Banking has evolved rapidly in just a few years. Global trade and investment has been supported and promoted by an emerging global financial system. This has in turn encouraged the growth of giant universal banks, based in the United States, the United Kingdom, mainland Europe, and in China and Japan. Most modern banks of any significant size (greater than $100 billion in total assets) have transnational and often truly global operations, but they also create major new risks and regulatory challenges. The debate over big banks and "too big to fail" concerns continued to be an important public policy concern in the 2016 Presidential election campaign. Since the Global Financial Crisis of 2008, the largest in a long run of domestic and international crises since the Great Depression of the 1930s, a new “Dodd-Frank” and “Basel III” framework has been emerging. This framework has fundamentally changed the way in which such financial institutions are regulated. After nearly a decade of reform, however, the framework remains fundamentally controversial, at least in the United States, and executive and congressional efforts to reverse the Dodd-Frank and Basel models are currently on the main national political agenda.

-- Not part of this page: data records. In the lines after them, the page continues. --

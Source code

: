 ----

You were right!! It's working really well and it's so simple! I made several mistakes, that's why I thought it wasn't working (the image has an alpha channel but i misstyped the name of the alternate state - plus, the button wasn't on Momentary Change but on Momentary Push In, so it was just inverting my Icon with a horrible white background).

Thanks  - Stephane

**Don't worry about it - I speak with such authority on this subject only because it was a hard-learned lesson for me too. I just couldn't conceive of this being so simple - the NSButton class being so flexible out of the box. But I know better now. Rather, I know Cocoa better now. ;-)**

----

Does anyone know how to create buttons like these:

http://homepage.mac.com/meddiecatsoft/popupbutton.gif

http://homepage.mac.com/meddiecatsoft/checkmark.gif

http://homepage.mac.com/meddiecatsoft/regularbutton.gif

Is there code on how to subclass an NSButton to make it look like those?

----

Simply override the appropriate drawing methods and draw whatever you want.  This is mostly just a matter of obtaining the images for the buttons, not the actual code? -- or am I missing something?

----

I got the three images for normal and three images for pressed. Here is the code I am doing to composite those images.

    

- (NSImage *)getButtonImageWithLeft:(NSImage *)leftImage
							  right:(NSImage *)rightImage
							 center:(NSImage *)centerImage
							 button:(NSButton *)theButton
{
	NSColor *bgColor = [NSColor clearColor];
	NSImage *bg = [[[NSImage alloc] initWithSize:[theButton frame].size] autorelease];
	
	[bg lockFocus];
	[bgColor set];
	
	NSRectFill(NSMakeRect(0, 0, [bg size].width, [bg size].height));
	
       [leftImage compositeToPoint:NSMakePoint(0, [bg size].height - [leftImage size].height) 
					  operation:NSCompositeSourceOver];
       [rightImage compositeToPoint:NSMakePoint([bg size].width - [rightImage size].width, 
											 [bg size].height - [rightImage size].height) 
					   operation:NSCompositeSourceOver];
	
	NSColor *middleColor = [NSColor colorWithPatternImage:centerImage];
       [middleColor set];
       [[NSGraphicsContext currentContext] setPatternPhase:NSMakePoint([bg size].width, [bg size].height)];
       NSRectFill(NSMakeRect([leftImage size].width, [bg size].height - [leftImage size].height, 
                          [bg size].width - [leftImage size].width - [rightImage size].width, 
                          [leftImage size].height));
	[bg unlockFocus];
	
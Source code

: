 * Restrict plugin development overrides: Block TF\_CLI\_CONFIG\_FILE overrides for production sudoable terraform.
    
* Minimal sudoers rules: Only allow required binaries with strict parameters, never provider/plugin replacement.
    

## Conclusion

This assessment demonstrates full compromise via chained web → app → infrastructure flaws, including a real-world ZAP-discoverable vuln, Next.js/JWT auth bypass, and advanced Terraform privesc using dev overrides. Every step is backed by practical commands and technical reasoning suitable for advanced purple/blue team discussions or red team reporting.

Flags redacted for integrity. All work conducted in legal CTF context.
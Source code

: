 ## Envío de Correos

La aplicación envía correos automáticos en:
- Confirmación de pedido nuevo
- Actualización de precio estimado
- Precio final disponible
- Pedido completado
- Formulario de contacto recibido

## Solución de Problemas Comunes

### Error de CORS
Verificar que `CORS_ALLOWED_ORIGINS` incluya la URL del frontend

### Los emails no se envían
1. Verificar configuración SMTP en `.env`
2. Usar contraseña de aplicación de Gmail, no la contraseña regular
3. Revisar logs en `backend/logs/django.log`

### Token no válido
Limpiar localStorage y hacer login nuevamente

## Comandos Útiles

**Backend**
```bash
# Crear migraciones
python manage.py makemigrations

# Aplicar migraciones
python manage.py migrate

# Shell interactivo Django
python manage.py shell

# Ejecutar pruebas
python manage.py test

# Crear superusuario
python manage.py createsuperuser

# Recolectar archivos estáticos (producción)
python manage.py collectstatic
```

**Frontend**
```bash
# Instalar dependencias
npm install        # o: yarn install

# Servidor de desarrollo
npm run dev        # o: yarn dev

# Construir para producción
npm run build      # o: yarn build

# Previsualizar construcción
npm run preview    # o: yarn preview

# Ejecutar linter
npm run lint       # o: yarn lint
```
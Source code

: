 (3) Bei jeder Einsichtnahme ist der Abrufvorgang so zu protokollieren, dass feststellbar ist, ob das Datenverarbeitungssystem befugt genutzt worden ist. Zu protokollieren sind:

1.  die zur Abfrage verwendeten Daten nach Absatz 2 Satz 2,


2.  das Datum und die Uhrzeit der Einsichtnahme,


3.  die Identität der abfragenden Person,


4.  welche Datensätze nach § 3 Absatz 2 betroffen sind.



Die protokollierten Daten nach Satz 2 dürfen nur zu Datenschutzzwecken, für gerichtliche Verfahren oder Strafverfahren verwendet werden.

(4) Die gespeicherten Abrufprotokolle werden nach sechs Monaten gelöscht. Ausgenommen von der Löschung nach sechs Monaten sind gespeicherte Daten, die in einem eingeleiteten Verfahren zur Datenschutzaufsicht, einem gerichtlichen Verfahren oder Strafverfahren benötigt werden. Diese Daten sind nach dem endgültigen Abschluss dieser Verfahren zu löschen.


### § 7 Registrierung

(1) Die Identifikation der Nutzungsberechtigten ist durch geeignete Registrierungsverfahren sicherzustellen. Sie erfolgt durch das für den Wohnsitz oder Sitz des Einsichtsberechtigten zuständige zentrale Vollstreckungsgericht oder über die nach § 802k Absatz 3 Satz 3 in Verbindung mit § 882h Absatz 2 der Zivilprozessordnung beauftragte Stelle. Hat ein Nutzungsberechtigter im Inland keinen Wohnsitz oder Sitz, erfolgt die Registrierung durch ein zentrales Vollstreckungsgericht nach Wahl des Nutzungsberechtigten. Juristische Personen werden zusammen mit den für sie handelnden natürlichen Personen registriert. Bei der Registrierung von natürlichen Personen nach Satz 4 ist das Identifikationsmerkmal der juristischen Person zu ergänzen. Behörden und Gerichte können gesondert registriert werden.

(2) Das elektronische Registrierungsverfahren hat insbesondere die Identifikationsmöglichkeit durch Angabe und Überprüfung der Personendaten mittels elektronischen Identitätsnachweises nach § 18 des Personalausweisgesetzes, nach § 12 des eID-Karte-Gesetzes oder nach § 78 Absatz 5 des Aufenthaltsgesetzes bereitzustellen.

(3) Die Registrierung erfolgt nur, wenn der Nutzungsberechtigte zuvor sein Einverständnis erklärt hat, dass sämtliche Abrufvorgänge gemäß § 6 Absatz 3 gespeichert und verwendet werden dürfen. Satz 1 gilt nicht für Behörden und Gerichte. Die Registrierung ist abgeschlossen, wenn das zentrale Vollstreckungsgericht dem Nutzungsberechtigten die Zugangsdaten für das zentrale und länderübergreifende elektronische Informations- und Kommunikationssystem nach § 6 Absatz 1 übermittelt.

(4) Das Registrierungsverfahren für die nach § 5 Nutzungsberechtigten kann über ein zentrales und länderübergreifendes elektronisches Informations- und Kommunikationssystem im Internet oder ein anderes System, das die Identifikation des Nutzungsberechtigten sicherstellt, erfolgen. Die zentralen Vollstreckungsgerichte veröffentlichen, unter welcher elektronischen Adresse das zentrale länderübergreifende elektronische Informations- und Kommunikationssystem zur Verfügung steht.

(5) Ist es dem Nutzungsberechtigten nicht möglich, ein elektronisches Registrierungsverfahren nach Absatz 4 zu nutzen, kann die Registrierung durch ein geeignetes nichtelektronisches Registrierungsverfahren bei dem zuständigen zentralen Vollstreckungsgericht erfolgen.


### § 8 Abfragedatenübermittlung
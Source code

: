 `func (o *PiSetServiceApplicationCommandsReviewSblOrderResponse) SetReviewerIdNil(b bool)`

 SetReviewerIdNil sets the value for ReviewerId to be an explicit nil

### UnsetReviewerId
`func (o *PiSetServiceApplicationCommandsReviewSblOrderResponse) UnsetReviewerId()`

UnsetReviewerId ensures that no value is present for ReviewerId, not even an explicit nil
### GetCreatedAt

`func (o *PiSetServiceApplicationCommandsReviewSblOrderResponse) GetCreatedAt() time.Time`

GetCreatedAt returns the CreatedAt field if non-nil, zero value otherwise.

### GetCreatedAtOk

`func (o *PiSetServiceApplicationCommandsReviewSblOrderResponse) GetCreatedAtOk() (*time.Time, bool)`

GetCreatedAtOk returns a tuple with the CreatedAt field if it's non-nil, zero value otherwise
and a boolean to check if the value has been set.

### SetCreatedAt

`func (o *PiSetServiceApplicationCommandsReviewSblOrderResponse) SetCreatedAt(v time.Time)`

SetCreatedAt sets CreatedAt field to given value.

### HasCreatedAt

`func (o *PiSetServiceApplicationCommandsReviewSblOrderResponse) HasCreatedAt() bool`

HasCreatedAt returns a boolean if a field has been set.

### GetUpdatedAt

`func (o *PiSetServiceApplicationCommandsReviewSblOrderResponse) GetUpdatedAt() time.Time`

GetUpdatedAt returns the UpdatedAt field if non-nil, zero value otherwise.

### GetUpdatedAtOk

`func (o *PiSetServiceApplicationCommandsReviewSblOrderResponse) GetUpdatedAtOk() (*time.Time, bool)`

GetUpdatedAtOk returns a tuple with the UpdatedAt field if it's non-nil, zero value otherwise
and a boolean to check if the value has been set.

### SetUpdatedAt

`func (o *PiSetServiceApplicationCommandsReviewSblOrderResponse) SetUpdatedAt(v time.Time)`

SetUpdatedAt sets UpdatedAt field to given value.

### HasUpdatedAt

The walls between the three main sectors of finance - banking, securities and insurance - have broken down, yet at their core banks continue to be somewhat unique in their functions and the challenges they present for financial stability. This course will review all the domestic and international regulatory developments since the Global Financial Crisis, focusing on the established and emerging regulatory architectures and systems, both domestic and international, currently proposed reforms, and future challenges and prospects for global and domestic financial reform.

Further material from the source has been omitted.